_EXERCISE GOAL_. I need the lines below from the one with "computer programming to" down to the one with "the process could" reproduced exactly, both ends included, and nothing else.

_SUPPLIED RECORDS_.
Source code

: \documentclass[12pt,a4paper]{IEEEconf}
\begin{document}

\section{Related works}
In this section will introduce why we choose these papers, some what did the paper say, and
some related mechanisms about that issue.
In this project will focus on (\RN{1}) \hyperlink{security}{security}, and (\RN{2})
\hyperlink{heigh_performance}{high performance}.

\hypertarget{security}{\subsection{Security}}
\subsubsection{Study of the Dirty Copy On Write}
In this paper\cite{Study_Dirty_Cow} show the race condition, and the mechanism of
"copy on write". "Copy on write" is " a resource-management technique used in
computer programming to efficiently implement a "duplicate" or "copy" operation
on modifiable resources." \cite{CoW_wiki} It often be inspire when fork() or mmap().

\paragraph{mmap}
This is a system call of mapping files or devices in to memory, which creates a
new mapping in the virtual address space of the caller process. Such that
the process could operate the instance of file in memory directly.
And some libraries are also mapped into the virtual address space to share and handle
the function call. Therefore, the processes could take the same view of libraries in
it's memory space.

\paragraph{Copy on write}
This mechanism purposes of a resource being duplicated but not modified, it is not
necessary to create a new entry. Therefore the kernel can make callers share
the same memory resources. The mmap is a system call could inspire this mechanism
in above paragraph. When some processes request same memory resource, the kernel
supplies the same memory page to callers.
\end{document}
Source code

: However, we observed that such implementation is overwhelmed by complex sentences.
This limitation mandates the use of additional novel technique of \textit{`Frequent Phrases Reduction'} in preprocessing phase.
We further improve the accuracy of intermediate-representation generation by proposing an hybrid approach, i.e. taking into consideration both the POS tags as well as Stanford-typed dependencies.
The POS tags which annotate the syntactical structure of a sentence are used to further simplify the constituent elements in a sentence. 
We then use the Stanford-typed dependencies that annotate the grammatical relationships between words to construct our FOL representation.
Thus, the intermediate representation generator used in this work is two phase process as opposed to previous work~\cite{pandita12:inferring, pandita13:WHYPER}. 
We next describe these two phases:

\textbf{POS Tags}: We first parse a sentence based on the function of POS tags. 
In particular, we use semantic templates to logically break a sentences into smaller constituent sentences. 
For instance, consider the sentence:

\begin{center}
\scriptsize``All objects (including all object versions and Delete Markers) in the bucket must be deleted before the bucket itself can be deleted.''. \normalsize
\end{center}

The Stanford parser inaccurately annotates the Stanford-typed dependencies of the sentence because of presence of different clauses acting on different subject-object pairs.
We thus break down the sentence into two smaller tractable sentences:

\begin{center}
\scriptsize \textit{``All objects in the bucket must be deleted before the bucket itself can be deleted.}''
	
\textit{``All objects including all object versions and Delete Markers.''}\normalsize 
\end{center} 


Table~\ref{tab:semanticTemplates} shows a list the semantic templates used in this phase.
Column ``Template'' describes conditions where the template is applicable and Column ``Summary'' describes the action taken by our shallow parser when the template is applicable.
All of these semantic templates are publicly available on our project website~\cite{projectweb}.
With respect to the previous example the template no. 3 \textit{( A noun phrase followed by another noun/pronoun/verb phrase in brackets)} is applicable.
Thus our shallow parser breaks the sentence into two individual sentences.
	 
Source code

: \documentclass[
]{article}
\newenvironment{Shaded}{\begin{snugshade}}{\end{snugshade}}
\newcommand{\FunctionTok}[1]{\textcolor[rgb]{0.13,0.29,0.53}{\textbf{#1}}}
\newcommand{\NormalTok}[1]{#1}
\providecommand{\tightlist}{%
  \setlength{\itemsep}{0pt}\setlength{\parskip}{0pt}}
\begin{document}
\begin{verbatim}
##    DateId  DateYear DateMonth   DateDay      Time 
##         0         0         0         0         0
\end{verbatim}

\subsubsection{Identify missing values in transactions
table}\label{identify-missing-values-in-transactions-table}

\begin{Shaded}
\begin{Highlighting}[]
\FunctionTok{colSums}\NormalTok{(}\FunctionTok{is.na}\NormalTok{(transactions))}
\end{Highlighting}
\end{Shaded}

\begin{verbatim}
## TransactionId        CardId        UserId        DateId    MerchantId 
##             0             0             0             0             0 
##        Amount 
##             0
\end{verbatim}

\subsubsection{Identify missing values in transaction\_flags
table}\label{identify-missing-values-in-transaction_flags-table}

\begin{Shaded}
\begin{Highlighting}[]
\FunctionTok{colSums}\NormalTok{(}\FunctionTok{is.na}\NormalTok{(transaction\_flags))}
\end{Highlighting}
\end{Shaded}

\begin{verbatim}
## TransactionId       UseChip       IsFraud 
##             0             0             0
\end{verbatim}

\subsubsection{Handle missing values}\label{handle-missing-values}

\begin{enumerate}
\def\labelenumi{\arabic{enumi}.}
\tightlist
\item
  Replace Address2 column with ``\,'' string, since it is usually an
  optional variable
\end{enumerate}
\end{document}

_TASK OUTPUT_.
computer programming to efficiently implement a "duplicate" or "copy" operation
on modifiable resources." \cite{CoW_wiki} It often be inspire when fork() or mmap().

\paragraph{mmap}
This is a system call of mapping files or devices in to memory, which creates a
new mapping in the virtual address space of the caller process. Such that
the process could operate the instance of file in memory directly.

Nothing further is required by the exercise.